Now, I haven’t seen Unbroken yet so I can’t really judge whether it deserves any awards consideration or not. However, I can say that Unbroken is not the only film for which Angelina Jolie deserves consideration.
Maleficent came out this summer and did quite well at the box office but it seems to have been forgotten and that’s a shame because it features one of Angelina Jolie’s best performances. The film itself is a revisionist take on Sleeping Beauty, re-telling the story from the point-of-view of the fairy queen Maleficent (played, of course, by Angelina.)
In this version of the story, we see that the true villain was Sleeping Beauty’s father, Stefan (Sharlto Copley). When they were younger, Stefan and Maleficent were lovers but the Stefan eventually abandoned her, knowing that having a relationship with a winged fairy would only serve to thwart his own ambitions. Years later, when the humans attempt to conquer Maleficent’s kingdom, it is announced that whoever slays Maleficent will become the new king. Knowing that Maleficent is still in love with him, Stefan drugs her and then cuts her wings off. Using her wings as evidence to back up his claim that he has killed her, Stefan becomes the new king. The now wingless Maleficent is left alone and embittered. When Stefan’s daughter, Princess Aurora, is born, Maleficent announces that, on her sixteenth birthday, Aurora will sink into a deep sleep and will only be awaken by the kiss of someone who truly loves her.

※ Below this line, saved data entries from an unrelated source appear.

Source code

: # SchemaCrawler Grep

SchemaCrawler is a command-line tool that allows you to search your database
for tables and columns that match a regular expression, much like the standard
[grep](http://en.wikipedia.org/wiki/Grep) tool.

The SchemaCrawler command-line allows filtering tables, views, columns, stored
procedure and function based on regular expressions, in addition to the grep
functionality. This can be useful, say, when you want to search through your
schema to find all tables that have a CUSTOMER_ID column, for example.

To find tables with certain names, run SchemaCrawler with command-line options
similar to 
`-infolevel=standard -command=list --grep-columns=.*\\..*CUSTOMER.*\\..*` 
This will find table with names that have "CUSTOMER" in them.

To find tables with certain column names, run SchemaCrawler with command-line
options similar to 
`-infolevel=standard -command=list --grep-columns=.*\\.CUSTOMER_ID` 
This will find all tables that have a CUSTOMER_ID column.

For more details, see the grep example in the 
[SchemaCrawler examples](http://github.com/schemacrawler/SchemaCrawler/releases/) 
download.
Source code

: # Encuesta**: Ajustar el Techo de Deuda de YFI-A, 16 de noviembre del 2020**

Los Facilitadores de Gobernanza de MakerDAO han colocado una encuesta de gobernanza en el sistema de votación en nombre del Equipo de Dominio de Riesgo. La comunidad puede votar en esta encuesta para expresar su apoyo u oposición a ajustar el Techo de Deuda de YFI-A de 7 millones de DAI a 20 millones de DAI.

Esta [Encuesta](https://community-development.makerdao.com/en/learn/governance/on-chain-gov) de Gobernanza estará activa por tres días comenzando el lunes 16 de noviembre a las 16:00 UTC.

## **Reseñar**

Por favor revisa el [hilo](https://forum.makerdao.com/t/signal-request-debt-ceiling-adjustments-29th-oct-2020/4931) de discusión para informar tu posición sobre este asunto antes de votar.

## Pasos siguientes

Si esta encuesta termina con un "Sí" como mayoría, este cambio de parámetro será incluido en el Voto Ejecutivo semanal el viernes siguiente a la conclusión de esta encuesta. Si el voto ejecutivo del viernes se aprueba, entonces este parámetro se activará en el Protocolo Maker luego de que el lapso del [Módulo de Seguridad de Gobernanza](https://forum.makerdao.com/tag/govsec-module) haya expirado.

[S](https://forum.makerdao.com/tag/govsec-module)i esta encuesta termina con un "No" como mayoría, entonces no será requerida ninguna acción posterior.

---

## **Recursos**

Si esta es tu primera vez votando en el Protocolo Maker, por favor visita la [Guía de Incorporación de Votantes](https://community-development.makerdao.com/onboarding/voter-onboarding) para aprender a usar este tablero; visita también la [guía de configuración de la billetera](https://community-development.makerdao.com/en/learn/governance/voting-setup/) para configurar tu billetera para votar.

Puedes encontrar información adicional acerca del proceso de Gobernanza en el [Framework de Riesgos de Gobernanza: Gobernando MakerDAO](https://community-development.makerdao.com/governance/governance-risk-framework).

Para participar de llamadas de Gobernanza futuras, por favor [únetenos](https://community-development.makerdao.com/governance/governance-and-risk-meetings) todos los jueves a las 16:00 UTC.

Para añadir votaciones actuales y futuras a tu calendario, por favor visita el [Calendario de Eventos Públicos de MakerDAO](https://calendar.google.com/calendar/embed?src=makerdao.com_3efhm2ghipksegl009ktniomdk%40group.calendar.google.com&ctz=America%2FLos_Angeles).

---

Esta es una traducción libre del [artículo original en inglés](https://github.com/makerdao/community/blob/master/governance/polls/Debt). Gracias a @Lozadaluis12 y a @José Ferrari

Maleficent was one of those films that truly divided critics. Male viewers tended to rightfully criticize the film for being tonally inconsistent and for relying too much on CGI. Female critics, however, understood that none of that mattered. As flawed as the film may have been, we knew that the most important thing was Angelina Jolie’s performance. She may have been playing a fairy and she may have been appearing in a movie that was dominated by CGI but Angelina Jolie brought such strength and complexity to the role that she transcended all of the film’s flaws and instead created a thoroughly real character. We understood and we related to Maleficent’s fury. When she first woke up to discover that her wings had been stolen from her, it was devastating because the moment was real. We all knew what had truly happened to Maleficent. When she sought revenge, we sought it with her. When she regretted her actions, we shared her regrets. Her pain was our pain and her triumph was our triumph.
Angelina Jolie gave one of the best performances of the year in Maleficent and she certainly deserves your consideration.